◆ Required action ◆
Starting at the line that contains "from current research.", output each line through the end of the data exactly, and nothing more.

◆ Rendered images with source text ◆

+---+

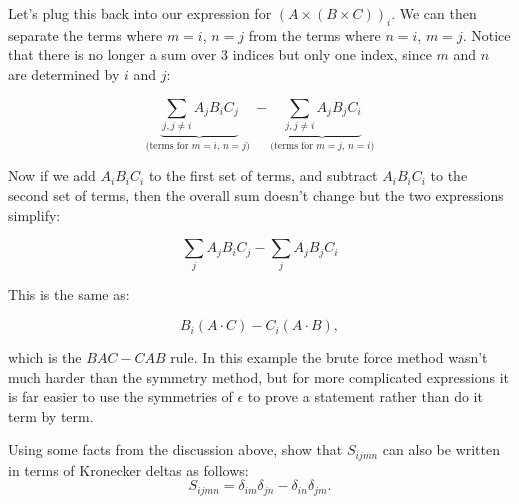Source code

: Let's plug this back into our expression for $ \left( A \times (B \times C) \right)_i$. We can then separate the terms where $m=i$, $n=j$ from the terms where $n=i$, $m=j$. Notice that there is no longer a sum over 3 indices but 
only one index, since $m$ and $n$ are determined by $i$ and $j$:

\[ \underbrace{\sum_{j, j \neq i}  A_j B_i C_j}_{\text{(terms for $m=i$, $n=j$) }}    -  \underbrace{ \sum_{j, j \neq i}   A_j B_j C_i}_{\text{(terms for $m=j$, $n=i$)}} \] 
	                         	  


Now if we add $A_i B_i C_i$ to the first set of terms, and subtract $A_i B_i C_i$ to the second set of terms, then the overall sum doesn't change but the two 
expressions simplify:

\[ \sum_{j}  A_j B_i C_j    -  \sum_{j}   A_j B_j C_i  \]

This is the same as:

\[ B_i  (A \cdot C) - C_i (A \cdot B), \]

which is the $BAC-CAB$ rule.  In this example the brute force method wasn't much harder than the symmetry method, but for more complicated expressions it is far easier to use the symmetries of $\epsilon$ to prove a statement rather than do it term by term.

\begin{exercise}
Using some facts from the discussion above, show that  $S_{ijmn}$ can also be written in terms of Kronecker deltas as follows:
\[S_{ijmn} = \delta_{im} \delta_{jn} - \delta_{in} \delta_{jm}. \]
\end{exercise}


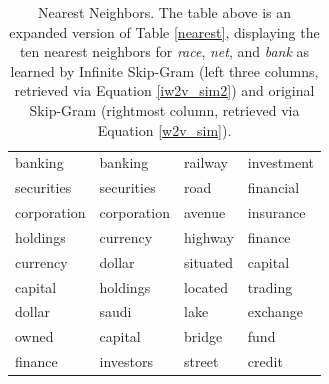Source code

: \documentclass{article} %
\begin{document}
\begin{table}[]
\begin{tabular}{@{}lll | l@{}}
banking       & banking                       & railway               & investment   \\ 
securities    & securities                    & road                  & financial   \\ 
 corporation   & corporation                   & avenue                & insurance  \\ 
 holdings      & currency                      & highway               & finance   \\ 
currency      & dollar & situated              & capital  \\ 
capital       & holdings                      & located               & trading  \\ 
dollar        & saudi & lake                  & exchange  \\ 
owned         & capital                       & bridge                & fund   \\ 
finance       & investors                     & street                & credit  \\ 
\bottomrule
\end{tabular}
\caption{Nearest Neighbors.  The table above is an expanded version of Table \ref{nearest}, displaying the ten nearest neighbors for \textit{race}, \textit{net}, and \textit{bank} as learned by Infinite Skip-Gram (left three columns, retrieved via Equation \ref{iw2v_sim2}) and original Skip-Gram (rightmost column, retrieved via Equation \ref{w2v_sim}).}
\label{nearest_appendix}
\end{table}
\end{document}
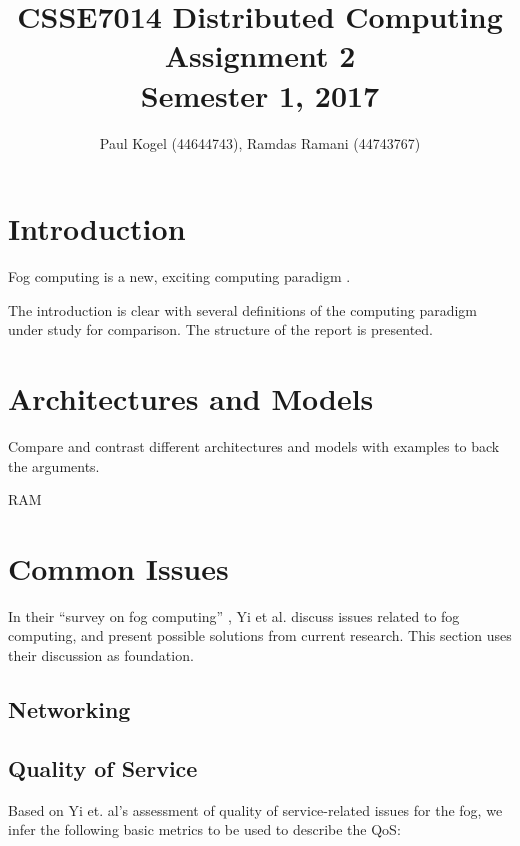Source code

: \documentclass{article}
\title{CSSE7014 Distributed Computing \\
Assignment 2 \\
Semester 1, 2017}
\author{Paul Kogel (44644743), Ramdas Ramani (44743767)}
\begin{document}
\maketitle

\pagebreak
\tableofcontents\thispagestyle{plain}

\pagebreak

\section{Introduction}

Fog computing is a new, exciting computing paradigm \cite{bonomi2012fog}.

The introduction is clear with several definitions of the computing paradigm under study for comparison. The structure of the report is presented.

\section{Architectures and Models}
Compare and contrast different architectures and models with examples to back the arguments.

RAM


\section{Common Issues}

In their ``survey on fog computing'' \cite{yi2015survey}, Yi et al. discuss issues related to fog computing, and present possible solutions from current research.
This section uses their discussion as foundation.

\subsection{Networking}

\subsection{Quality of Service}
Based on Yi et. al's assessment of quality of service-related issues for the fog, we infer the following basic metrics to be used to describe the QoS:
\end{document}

+---+

◆ Reply ◆
In their ``survey on fog computing'' \cite{yi2015survey}, Yi et al. discuss issues related to fog computing, and present possible solutions from current research.
This section uses their discussion as foundation.

\subsection{Networking}

\subsection{Quality of Service}
Based on Yi et. al's assessment of quality of service-related issues for the fog, we infer the following basic metrics to be used to describe the QoS:
\end{document}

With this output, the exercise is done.